Chansi V. Stuckey (born October 4, 1983) is an American former professional football player who was a wide receiver in the National Football League (NFL). He was selected by the New York Jets in the seventh round of the 2007 NFL draft. He played college football for the Clemson Tigers. Stuckey also played for the Cleveland Browns and the Arizona Cardinals. He then served as wide receivers coach at Baylor and Notre Dame.

==Professional career==

===New York Jets===
Stuckey was selected in the seventh round (235th overall) of the 2007 NFL draft by the New York Jets. After a promising preseason performance with 11 receptions, he sat out the entire 2007 regular season due to a broken foot.
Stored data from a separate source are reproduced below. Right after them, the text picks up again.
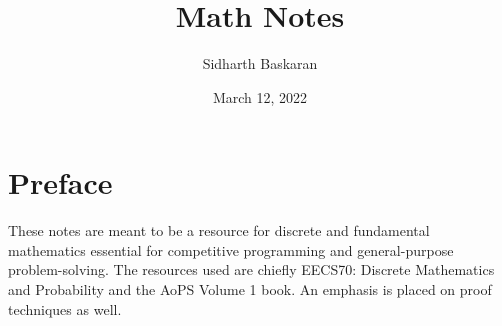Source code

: \documentclass[12pt]{article}
\title{Math Notes}
\author{Sidharth Baskaran}
\date{March 12, 2022}
\begin{document}
\maketitle

\tableofcontents
\newpage

\section*{Preface}

These notes are meant to be a resource for discrete and fundamental mathematics
essential for competitive programming and general-purpose problem-solving.
The resources used are chiefly EECS70: Discrete Mathematics and Probability and the AoPS Volume 1 book.
An emphasis is placed on proof techniques as well.



\end{document}
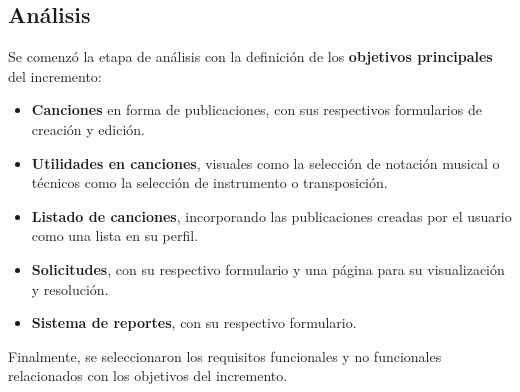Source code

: \subsection{Análisis}
Se comenzó la etapa de análisis con la definición de los \textbf{objetivos principales} del incremento:

\begin{itemize}
    \item \textbf{Canciones} en forma de publicaciones, con sus respectivos formularios de creación y edición.
    \item \textbf{Utilidades en canciones}, visuales como la selección de \gls{notación musical} o técnicos como la selección de instrumento o \gls{transposición}.
    \item \textbf{Listado de canciones}, incorporando las publicaciones creadas por el usuario como una lista en su perfil.
    \item \textbf{Solicitudes}, con su respectivo formulario y una página para su visualización y resolución.
    \item \textbf{Sistema de reportes}, con su respectivo formulario.
\end{itemize}

Finalmente, se seleccionaron los requisitos funcionales  y no funcionales  relacionados con los objetivos del incremento.

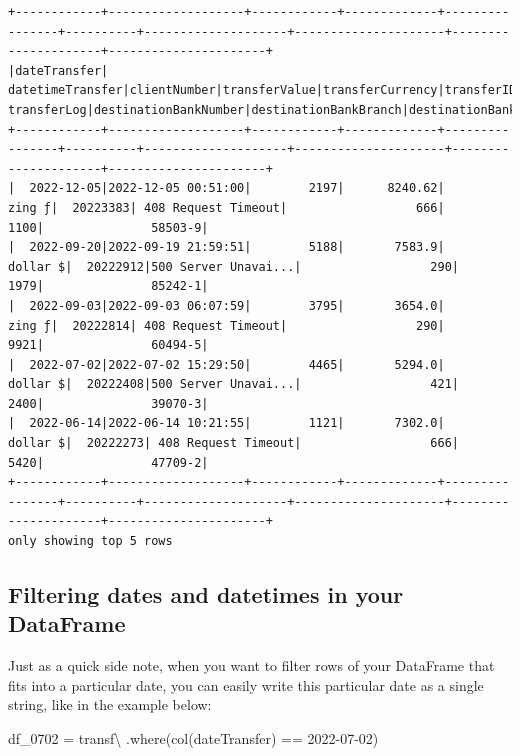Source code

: \documentclass[
  11pt,
  letterpaper,
  DIV=11,
  numbers=noendperiod]{scrreprt}
\newenvironment{Shaded}{\begin{snugshade}}{\end{snugshade}}
\newcommand{\NormalTok}[1]{\textcolor[rgb]{0.00,0.23,0.31}{#1}}
\newcommand{\OperatorTok}[1]{\textcolor[rgb]{0.37,0.37,0.37}{#1}}
\newcommand{\StringTok}[1]{\textcolor[rgb]{0.13,0.47,0.30}{#1}}
\begin{document}
\begin{verbatim}
+------------+-------------------+------------+-------------+----------------+----------+--------------------+---------------------+---------------------+----------------------+
|dateTransfer|   datetimeTransfer|clientNumber|transferValue|transferCurrency|transferID|         transferLog|destinationBankNumber|destinationBankBranch|destinationBankAccount|
+------------+-------------------+------------+-------------+----------------+----------+--------------------+---------------------+---------------------+----------------------+
|  2022-12-05|2022-12-05 00:51:00|        2197|      8240.62|          zing ƒ|  20223383| 408 Request Timeout|                  666|                 1100|               58503-9|
|  2022-09-20|2022-09-19 21:59:51|        5188|       7583.9|        dollar $|  20222912|500 Server Unavai...|                  290|                 1979|               85242-1|
|  2022-09-03|2022-09-03 06:07:59|        3795|       3654.0|          zing ƒ|  20222814| 408 Request Timeout|                  290|                 9921|               60494-5|
|  2022-07-02|2022-07-02 15:29:50|        4465|       5294.0|        dollar $|  20222408|500 Server Unavai...|                  421|                 2400|               39070-3|
|  2022-06-14|2022-06-14 10:21:55|        1121|       7302.0|        dollar $|  20222273| 408 Request Timeout|                  666|                 5420|               47709-2|
+------------+-------------------+------------+-------------+----------------+----------+--------------------+---------------------+---------------------+----------------------+
only showing top 5 rows
\end{verbatim}

\hypertarget{filtering-dates-and-datetimes-in-your-dataframe}{%
\subsection{Filtering dates and datetimes in your
DataFrame}\label{filtering-dates-and-datetimes-in-your-dataframe}}

Just as a quick side note, when you want to filter rows of your
DataFrame that fits into a particular date, you can easily write this
particular date as a single string, like in the example below:

\begin{Shaded}
\begin{Highlighting}[]
\NormalTok{df\_0702 }\OperatorTok{=}\NormalTok{ transf}\OperatorTok{\textbackslash{}}
\NormalTok{  .where(col(}\StringTok{\textquotesingle{}dateTransfer\textquotesingle{}}\NormalTok{) }\OperatorTok{==} \StringTok{\textquotesingle{}2022{-}07{-}02\textquotesingle{}}\NormalTok{)}
\end{Highlighting}
\end{Shaded}
\end{document}

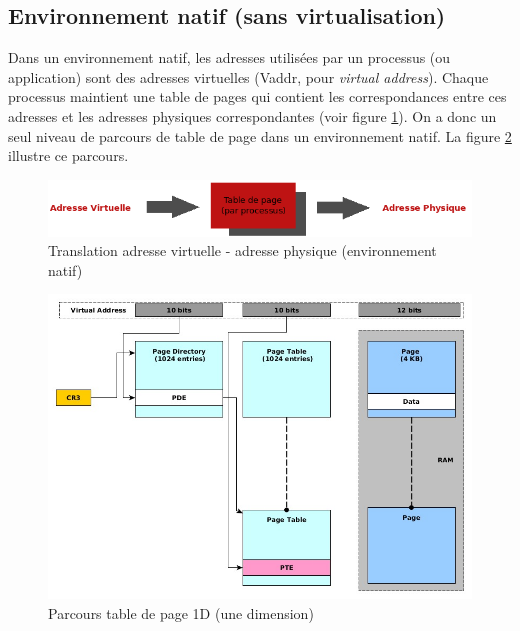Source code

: \subsection{Environnement natif (sans virtualisation)}
Dans un environnement natif, les adresses utilisées par un processus (ou application) sont des adresses virtuelles (Vaddr, pour \textit{virtual address}). Chaque processus maintient une table de pages qui contient les correspondances entre ces adresses et les adresses physiques correspondantes (voir figure \ref{fig:vaddr_paddr_natif}). On a donc un seul niveau de parcours de table de page dans un environnement natif. La figure \ref{fig:parcours_1D} illustre ce parcours.
\begin{figure}[htp]
    \centering
    \includegraphics[width=1\linewidth]{chapters/1/fig1/vaddr_paddr}
    \caption{Translation adresse virtuelle - adresse physique (environnement natif)}
    \label{fig:vaddr_paddr_natif}
\end{figure}

\begin{figure}[htp]
    \centering
    \includegraphics[width=1\linewidth]{chapters/1/fig1/parcours_1D}
    \caption{Parcours table de page 1D (une dimension)}
    \label{fig:parcours_1D}
\end{figure}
He started at the wide receiver position for the Jets in 2008. In each of the Jets' first three games, he caught touchdown passes from quarterback Brett Favre. Stuckey also caught Mark Sanchez's first career NFL touchdown against the Houston Texans in Week 1 of the 2009 NFL season.

===Cleveland Browns===
On October 7, 2009, Stuckey was traded to the Cleveland Browns, along with Jason Trusnik, and third and fifth round draft picks in the 2010 NFL draft. The Jets received Braylon Edwards.

===Arizona Cardinals===
Stuckey was signed by the Arizona Cardinals on July 29, 2011. He was released on March 16, 2012.

===Toronto Argonauts===
On October 17, 2012, Stuckey was signed by the Toronto Argonauts of the Canadian Football League. He was released by the team on November 10, 2012.

==Coaching career==
After his playing career ended, Stuckey was named a video graduate assistant at his alma mater Clemson in 2019. He was promoted to an offensive player development coach in 2020.

Stuckey was named the wide receivers coach at Baylor on January 5, 2021.

Stuckey was named the wide receivers coach at Notre Dame on January 12, 2022.

In January 2025, Stuckey was hired as the wide receivers coach at Marshall under first-year head coach, Tony Gibson.